*GIVEN RECORDS:*
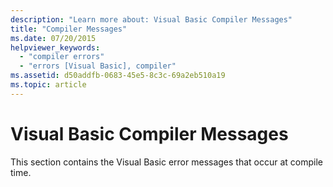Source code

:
 ```yaml
---
description: "Learn more about: Visual Basic Compiler Messages"
title: "Compiler Messages"
ms.date: 07/20/2015
helpviewer_keywords: 
  - "compiler errors"
  - "errors [Visual Basic], compiler"
ms.assetid: d50addfb-0683-45e5-8c3c-69a2eb510a19
ms.topic: article
---
```

# Visual Basic Compiler Messages

This section contains the Visual Basic error messages that occur at compile time.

*WHAT THE TASK REQUIRES:*
From the records above, pick out and copy each line holding the word "Visual".

*SOLVED PROBLEM:*
description: "Learn more about: Visual Basic Compiler Messages"
  - "errors [Visual Basic], compiler"
# Visual Basic Compiler Messages
This section contains the Visual Basic error messages that occur at compile time.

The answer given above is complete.